Distributed graduate seminars (DGS) have been around for a while. A blend of networking, meta-analysis, synthetic problem-solving, and team and leadership skill development; DGSs have a practical goal of student-led peer-reviewed publication, and a larger goal of revamping graduate education to more closely match the way we do science – in fluid teams composed of experts who can collectively tackle the problems science faces today. The basic DGS structure includes multiple teams – each from a different university – composed of 3-15 graduate students drawn from several departments, and 1-3 facilitating faculty.

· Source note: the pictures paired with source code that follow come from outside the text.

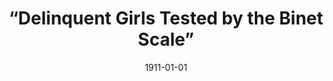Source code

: --- 
title: “Delinquent Girls Tested by the Binet Scale” 
featured: delinquent-girls.jpg
featuredAlt: Report cover page
layout: "tc-single"
hasContentInGallery: true
date: 1911-01-01
--- 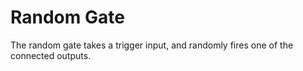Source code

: # Random Gate

The random gate takes a trigger input, and randomly fires one of the connected outputs.
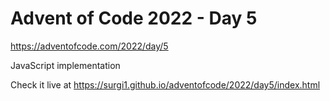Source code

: # Advent of Code 2022 - Day 5

https://adventofcode.com/2022/day/5

JavaScript implementation

Check it live at https://surgi1.github.io/adventofcode/2022/day5/index.html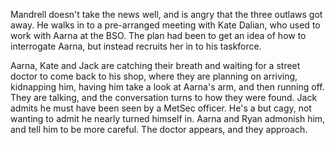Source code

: Mandrell doesn't take the news well, and is angry that the three outlaws got away. He walks in to a pre-arranged meeting with Kate Dalian, who used to work with Aarna at the BSO. The plan had been to get an idea of how to interrogate Aarna, but instead recruits her in to his taskforce. 

Aarna, Kate and Jack are catching their breath and waiting for a street doctor to come back to his shop, where they are planning on arriving, kidnapping him, having him take a look at Aarna's arm, and then running off. They are talking, and the conversation turns to how they were found. Jack admits he must have been seen by a MetSec officer. He's a but cagy, not wanting to admit he nearly turned himself in. Aarna and Ryan admonish him, and tell him to be more careful. The doctor appears, and they approach.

The heart of a DGS is when representatives – students and faculty – from all teams come together in synthesis meetings to share knowledge and skill sets, and allow cross-team projects to emerge from these interactions. In this model, students lead. Faculty take a supporting role – in our DGS faculty made themselves available for an informal session on Bayesian analysis or Rao’s Q, they were ready to pitch in as a writing workshop lead, or on track to review the conceptual model of a newly formed cross-team. Participating faculty are socially adept graduate student mentors naturally able to teach without lecturing. They are also available for synthesis meetings, collectively well-versed in the knowledge and skill sets students need to leap forward, and honestly, just plain fun.
Invented at NCEAS, this model of graduate education has branched into several approaches, from a more traditional (albeit online) reading and discussion group, to the relative chaos of allowing students to explore their own approach to synthesizing biodiversity science – welcome to the Dimensions of Biodiversity Distributed Graduate Seminar (DBDGS).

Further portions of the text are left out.